Wessel looked at her. Her silhouette was framed in the window, gleaming on the sides, but a darker color where the sun cast her in shadow. The blue sparks in her eyes were bright and fiery.

“You passed an examination before I was given to you,” Aizi said. “And one of the questions that my creators asked was if you were a tinkerer.”

Wessel thought back. “If I had done mechanical work,” he said.

“Or any kind of constructive work. You answered that you had worked with programming.”

Wessel nodded. “I remember.”

“They gave me to you, in part, because you are a tinkerer. You don’t accept things as they are. You want change, and you want to enact that change.”

But that change has to follow a plan. Wessel looked at the program that was running on the wall projection, at the features he hadn’t imagined. Changes. He hadn’t asked for them.

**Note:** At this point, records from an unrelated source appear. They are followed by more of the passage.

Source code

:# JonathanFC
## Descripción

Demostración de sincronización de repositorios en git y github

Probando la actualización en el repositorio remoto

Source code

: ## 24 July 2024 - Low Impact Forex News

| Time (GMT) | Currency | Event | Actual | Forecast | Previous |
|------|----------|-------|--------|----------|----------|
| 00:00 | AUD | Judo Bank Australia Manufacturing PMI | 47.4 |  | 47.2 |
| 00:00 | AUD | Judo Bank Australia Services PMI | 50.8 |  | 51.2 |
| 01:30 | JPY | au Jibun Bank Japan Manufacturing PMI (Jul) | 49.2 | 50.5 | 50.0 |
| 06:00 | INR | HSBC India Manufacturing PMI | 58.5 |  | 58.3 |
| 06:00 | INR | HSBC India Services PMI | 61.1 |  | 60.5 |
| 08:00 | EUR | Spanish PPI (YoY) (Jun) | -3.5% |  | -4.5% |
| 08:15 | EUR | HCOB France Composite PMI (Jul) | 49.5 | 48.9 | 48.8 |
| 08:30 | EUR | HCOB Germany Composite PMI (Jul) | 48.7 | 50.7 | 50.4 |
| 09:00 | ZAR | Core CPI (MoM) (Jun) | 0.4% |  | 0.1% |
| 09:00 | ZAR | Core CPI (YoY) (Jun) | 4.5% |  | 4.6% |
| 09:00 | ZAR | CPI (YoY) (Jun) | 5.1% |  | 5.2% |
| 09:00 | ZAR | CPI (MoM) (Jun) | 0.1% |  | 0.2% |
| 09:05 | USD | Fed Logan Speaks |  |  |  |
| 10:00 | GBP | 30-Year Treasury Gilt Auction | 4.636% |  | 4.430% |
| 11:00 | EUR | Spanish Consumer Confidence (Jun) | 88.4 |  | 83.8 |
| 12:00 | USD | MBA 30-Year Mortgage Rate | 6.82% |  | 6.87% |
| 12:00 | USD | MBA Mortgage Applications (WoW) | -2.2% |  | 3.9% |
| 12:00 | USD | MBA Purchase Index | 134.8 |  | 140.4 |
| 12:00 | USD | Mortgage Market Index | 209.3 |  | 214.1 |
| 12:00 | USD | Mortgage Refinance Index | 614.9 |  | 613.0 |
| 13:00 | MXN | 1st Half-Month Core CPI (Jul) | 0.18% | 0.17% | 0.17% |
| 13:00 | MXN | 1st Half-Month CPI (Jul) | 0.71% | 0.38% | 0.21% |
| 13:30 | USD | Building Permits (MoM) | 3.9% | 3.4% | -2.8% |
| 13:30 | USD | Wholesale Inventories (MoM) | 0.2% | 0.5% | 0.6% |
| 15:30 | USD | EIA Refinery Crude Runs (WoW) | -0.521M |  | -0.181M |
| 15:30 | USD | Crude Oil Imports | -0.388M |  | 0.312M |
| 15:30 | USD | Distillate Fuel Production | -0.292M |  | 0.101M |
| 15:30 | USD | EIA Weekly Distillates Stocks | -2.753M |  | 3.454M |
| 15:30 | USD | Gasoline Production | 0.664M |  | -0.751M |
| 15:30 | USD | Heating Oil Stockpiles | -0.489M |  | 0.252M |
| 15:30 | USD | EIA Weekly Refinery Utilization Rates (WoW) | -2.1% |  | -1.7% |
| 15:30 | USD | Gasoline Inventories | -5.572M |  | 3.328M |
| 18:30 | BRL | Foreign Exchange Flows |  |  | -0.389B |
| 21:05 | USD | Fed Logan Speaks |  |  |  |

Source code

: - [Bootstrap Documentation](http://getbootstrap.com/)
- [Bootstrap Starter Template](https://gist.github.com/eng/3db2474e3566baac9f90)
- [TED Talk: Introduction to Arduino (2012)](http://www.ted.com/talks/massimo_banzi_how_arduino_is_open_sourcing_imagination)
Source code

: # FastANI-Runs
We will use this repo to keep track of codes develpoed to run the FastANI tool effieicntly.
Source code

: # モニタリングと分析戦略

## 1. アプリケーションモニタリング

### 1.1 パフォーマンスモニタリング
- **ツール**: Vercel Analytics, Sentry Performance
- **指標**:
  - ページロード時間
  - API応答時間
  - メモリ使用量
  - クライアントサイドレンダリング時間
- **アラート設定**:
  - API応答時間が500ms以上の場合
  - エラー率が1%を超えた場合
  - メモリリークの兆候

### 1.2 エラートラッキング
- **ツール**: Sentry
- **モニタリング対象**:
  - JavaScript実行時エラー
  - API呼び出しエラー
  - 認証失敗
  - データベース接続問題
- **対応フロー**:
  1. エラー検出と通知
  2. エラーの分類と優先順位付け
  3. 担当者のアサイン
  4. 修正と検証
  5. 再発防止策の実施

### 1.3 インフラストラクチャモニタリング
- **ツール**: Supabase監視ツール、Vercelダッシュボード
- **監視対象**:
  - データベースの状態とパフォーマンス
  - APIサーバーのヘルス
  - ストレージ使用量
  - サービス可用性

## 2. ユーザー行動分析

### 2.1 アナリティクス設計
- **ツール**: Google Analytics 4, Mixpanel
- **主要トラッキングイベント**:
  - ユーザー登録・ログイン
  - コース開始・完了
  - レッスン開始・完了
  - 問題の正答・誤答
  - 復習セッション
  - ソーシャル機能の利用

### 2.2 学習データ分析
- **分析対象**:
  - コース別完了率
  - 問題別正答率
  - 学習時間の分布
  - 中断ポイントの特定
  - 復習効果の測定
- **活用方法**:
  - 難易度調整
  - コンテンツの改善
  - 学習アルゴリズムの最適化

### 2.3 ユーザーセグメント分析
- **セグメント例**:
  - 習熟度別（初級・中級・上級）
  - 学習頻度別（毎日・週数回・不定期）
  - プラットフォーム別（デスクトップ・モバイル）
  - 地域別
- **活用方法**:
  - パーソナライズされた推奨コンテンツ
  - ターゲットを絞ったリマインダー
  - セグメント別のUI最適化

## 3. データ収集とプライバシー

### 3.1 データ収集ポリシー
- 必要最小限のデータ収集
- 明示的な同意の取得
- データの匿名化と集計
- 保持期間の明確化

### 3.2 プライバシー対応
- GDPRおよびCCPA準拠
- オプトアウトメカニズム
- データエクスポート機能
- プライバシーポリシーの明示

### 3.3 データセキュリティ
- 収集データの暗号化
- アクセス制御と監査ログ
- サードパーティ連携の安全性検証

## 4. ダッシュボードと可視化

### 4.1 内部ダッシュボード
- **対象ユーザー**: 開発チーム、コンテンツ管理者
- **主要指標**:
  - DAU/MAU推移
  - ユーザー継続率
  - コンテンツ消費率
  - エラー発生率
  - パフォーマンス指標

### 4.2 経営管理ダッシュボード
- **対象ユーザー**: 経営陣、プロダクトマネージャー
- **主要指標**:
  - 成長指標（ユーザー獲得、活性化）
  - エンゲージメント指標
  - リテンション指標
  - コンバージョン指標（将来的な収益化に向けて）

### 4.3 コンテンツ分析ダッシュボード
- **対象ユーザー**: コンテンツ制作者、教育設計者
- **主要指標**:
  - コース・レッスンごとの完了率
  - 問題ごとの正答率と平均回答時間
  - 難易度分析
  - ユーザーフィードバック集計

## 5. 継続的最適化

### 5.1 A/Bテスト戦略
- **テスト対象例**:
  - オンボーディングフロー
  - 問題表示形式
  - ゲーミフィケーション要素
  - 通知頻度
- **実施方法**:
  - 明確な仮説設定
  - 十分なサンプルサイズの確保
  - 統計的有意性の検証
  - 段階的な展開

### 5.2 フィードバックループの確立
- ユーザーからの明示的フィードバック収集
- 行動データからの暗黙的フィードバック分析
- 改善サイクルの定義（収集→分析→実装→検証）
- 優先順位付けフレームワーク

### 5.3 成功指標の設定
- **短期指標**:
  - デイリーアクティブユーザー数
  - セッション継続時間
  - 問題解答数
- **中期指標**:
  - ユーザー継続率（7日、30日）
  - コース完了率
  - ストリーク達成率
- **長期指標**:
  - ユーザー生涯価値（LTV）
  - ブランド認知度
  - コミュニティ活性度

“You were meant to change me,” Aizi said, “just as I was meant to change you. If you want change, talk to me. Use this program that I have created to modify me, to test me. I am at your disposal.”

“Change… you?” Wessel muttered.

“The seams that make up my body are not decorative,” Aizi said. “I can change shape. Parts of my form can be changed or replaced. It would not take so much work for me to look like Ethany’s four-legged golem, or to trade off power for size. I can look different, act different, carry different things. I wasn’t just created to be smart.”

Wessel stood. He brushed his fingers over the panels and seams on Aizi’s body. Digging his fingers into one, he pulled. It was solid, immovable, but after a moment he felt it give way and pop off in his hand. Underneath was a clasp that had released for him.

“I was also created to adapt,” Aizi said.

Wessel closed his hand around the small panel. A grin teased at the corners of his mouth.

“You are so cool,” he said. “Just so cool.”

Aizi’s eyes lit up. “Help me fix the problem, then. We’ll experiment, you and me.” With renewed vigor, Wessel grabbed his keyboard and turned back to the program. “Simulation first. What can we do to fix everything?”